In July 2014, Israel invaded Gaza and killed 2,251 Palestinians, the majority of them civilians. The number of Palestinians wounded was 11,231, including 3,540 women and 3,436 children. On the Israeli side, six civilians and 67 soldiers were killed and 1,600 were injured. Tens of thousands of Palestinians lost their homes, and the infrastructure was severely damaged. Numerous schools, U.N.-sanctioned places of refuge, hospitals, ambulances and mosques were intentionally targeted by Israel.

Israel used the “Dahiya doctrine” to apply “disproportionate force” and cause “great damage and destruction to civilian property and infrastructure, and suffering to civilian populations,” as defined in the 2009 U.N. Human Rights Council (Goldstone) report. These acts constitute evidence of war crimes under Article 8 (2)(a) of the Rome Statute.

U.S. political leaders and the corporate media portray a false equivalence of firepower between Israelis and Palestinians in Gaza. But Israel’s use of force greatly exceeds that of the Palestinians.The White House and Congress condemn the rocket fire into Israel by Hamas and the “deliberate targeting of civilians.” But Washington says Israel has a right to defend itself, justifying Israel’s bombing campaign in Gaza and blaming Hamas, while minimizing Israel’s role in creating and escalating the violence.

Israel’s overwhelming use of military force constitutes collective punishment, which is a war crime. The laws of war, also known as international humanitarian law, are primarily found in the Geneva Conventions. Article 33 of the Fourth Geneva Convention, to which Israel is a party, specifically forbids collective punishment. It says, “No protected person [civilian] may be punished for an offense he or she has not personally committed. … Reprisals against protected persons and their property are prohibited.”

The U.N. secretary-general characterized Israel’s blockade of Gaza as “a continuing collective penalty against the population of Gaza.”

“Israel is able to act with utter impunity because of the military, economic and political support it receives from governments around the world,” according to Zaid Shuaibi, a spokesman for the Palestinian BDS (Boycott, Divestment and Sanctions) National Committee. Israel would be unable to carry out its policies of aggression in Gaza without the support of the United States.

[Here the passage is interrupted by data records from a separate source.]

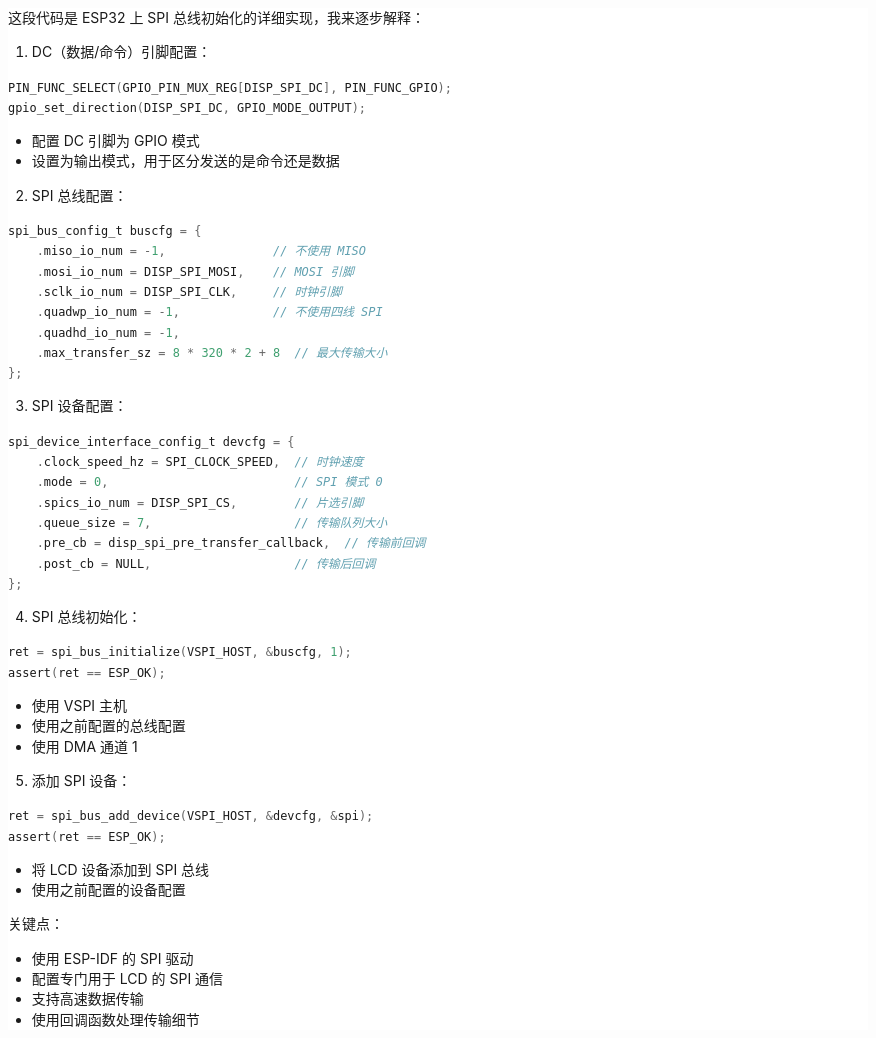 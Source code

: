 这段代码是 ESP32 上 SPI 总线初始化的详细实现，我来逐步解释：

1. DC（数据/命令）引脚配置：
```c
PIN_FUNC_SELECT(GPIO_PIN_MUX_REG[DISP_SPI_DC], PIN_FUNC_GPIO);
gpio_set_direction(DISP_SPI_DC, GPIO_MODE_OUTPUT);
```
- 配置 DC 引脚为 GPIO 模式
- 设置为输出模式，用于区分发送的是命令还是数据

2. SPI 总线配置：
```c
spi_bus_config_t buscfg = {
    .miso_io_num = -1,               // 不使用 MISO
    .mosi_io_num = DISP_SPI_MOSI,    // MOSI 引脚
    .sclk_io_num = DISP_SPI_CLK,     // 时钟引脚
    .quadwp_io_num = -1,             // 不使用四线 SPI
    .quadhd_io_num = -1,
    .max_transfer_sz = 8 * 320 * 2 + 8  // 最大传输大小
};
```

3. SPI 设备配置：
```c
spi_device_interface_config_t devcfg = {
    .clock_speed_hz = SPI_CLOCK_SPEED,  // 时钟速度
    .mode = 0,                          // SPI 模式 0
    .spics_io_num = DISP_SPI_CS,        // 片选引脚
    .queue_size = 7,                    // 传输队列大小
    .pre_cb = disp_spi_pre_transfer_callback,  // 传输前回调
    .post_cb = NULL,                    // 传输后回调
};
```

4. SPI 总线初始化：
```c
ret = spi_bus_initialize(VSPI_HOST, &buscfg, 1);
assert(ret == ESP_OK);
```
- 使用 VSPI 主机
- 使用之前配置的总线配置
- 使用 DMA 通道 1

5. 添加 SPI 设备：
```c
ret = spi_bus_add_device(VSPI_HOST, &devcfg, &spi);
assert(ret == ESP_OK);
```
- 将 LCD 设备添加到 SPI 总线
- 使用之前配置的设备配置

关键点：
- 使用 ESP-IDF 的 SPI 驱动
- 配置专门用于 LCD 的 SPI 通信
- 支持高速数据传输
- 使用回调函数处理传输细节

Actress Lisa Gay Hamilton, who is on the Women’s Boat to Gaza, wrote, “I’m here because I’m concerned about the effects of war and blockade on the women, as schools, hospitals, and homes have been periodically destroyed and sources of power and water compromised. … I’m here because my president just increased U.S. military aid to Israel from $3.1 to $3.8 billion per year over the next 10 years, with … no mention of the situation in Gaza.”

Fifty-seven percent of Democrats and 40 percent of Republicans think the increase in military aid to Israel is too high.

Hundreds of Israeli officials, intellectuals and artists signed an open letter to Jews worldwide to oppose the occupation. The 470 signatories, including high-ranking officers of the Israel Defense Forces, ambassadors, ministers, high government officials and members of the Knesset, wrote: “The prolonged occupation is inherently oppressive for Palestinians and fuels mutual bloodshed. It undermines the moral and democratic fabric of the state of Israel and hurts its standing in the community of nations.”

In his Sept. 20 farewell speech to the U.N. General Assembly, Obama appeared to oppose Israel’s permanent occupation and settlements, saying, “Surely Israelis and Palestinians will be better off if Palestinians reject incitement and recognize the legitimacy of Israel … (and if) Israel recognizes that it cannot permanently occupy and settle Palestinian land.”

But Obama’s actions speak louder than his words. Although he has the power to condition U.S. aid to Israel on ending the occupation and ceasing construction of Jewish settlements on Palestinian land, Obama has chosen instead to serve as “patron of the occupation.”